The answer must be every line from the entries below that contains "false".

:::

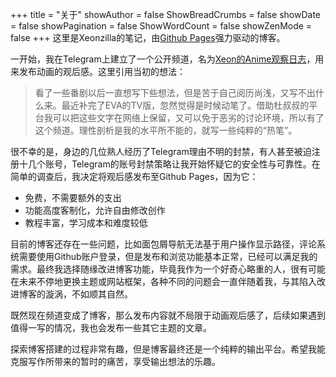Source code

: +++
title = "关于"
showAuthor = false
ShowBreadCrumbs = false
showDate = false
showPagination = false
ShowWordCount = false
showZenMode = false
+++
这里是Xeonzilla的笔记，由[Github Pages](https://pages.github.com)强力驱动的博客。

一开始，我在Telegram上建立了一个公开频道，名为[Xeon的Anime观察日志](https://t.me/XeonAnimeLog)，用来发布动画的观后感。这里引用当初的想法：
>看了一些番剧以后一直想写下些想法，但是苦于自己阅历尚浅，又写不出什么来。最近补完了EVA的TV版，忽然觉得是时候动笔了。借助杜叔叔的平台我可以把这些文字在网络上保留，又可以免于恶劣的讨论环境，所以有了这个频道。理性剖析是我的水平所不能的，就写一些纯粹的“热笔”。

很不幸的是，身边的几位熟人经历了Telegram理由不明的封禁，有人甚至被迫注册十几个账号，Telegram的账号封禁策略让我开始怀疑它的安全性与可靠性。在简单的调查后，我决定将观后感发布至Github Pages，因为它：
- 免费，不需要额外的支出
- 功能高度客制化，允许自由修改创作
- 教程丰富，学习成本和难度较低

目前的博客还存在一些问题，比如面包屑导航无法基于用户操作显示路径，评论系统需要使用Github账户登录，但是发布和浏览功能基本正常，已经可以满足我的需求。最终我选择随缘改进博客功能，毕竟我作为一个好奇心略重的人，很有可能在未来不停地更换主题或网站框架，各种不同的问题会一直伴随着我，与其陷入改进博客的漩涡，不如顺其自然。

既然现在频道变成了博客，那么发布内容就不局限于动画观后感了，后续如果遇到值得一写的情况，我也会发布一些其它主题的文章。

探索博客搭建的过程非常有趣，但是博客最终还是一个纯粹的输出平台。希望我能克服写作所带来的暂时的痛苦，享受输出想法的乐趣。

:::

[Reply to the exercise]
showAuthor = false
ShowBreadCrumbs = false
showDate = false
showPagination = false
ShowWordCount = false
showZenMode = false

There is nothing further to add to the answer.